I guess I ought make a passing attempt at explaining what it is about The Lovely Bones I didn’t dig. Though that seems like pointing out to someone that the grass is green, or that deontological conceptions of ethics are laughable. Let’s have a go nonetheless. The Lovely Bones is about a gut bustingly earnest 14 year old that succumbs to the sweet whispers of her middle aged male neighbour to join him in a big hole in the middle of a corn field, gets moidered nice and proper, then spends the following 36 months in a computer generated purgatory populated solely by other victims of said neighbour, torturing her family from beyond the grave.

It’s set in the seventies for no reason I can discern, except that it gives Peter Jackson the chance to mis-cast Mark Wahlberg as the gut bustingly earnest 14 year old’s daddio, then shame him with long greasy hair across his forehead. Oh, and did I mention, it doesn’t make a lick spittle bit of sense. Not one. Not even a hint of a shadow of a whisper of a rumour of an idea of a premonition of a lick of sense. Nothing. For instance, for some reason there’s a black dude from England with a weird obsession with Othello, who insists on calling himself the moor, Sweet Jesus no. Plus a goth girl that wouldn’tyouknowit sees dead people.

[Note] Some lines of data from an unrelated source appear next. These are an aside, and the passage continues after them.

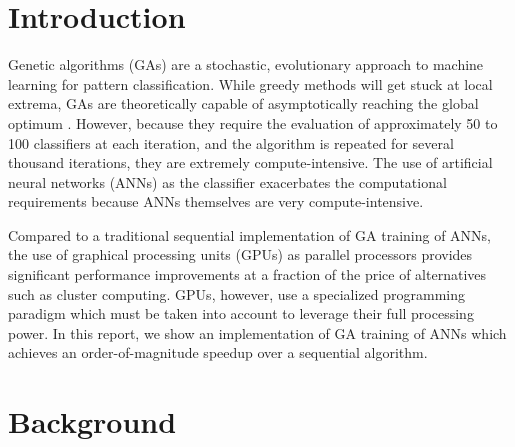\documentclass[11pt]{article}       %
\begin{document}
\section{Introduction} \label{intro}
Genetic algorithms (GAs) are a stochastic, evolutionary approach to machine learning for pattern classification. While greedy methods will get stuck at local extrema, GAs  are theoretically capable of asymptotically reaching the global optimum \cite{GA-ANN}. However, because they require the evaluation of approximately 50 to 100 classifiers at each iteration, and the algorithm is repeated for several thousand iterations, they are extremely compute-intensive. The use of artificial neural networks (ANNs) as the classifier exacerbates the computational requirements because ANNs themselves are very compute-intensive.

Compared to a traditional sequential implementation of GA training of ANNs, the use of graphical processing units (GPUs) as parallel processors provides significant performance improvements at a fraction of the price of alternatives such as cluster computing. GPUs, however, use a specialized programming paradigm which must be taken into account to leverage their full processing power. In this report, we show an implementation of GA training of ANNs which achieves an order-of-magnitude speedup over a sequential algorithm.

\section{Background} \label{background}

\end{document}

Worst of all the film isn’t about anything. It features a collection of mis-cast actors placed in stereotypical roles, then doesn’t do anything with them for 120 minutes, except perhaps hint at the spiritual presence of those who’ve passed on. It’s a trite sentiment, packaged with a $65m budget and a theme’s park worth of special effects, and produced by Stephen Spielberg. It’s so bad, I kinda think that in future, directors ought be made to view The Lovely Bones before making their own films, but in addition such screenings should be preceded and followed with the words: Never Forget. In short, I cannot dig it.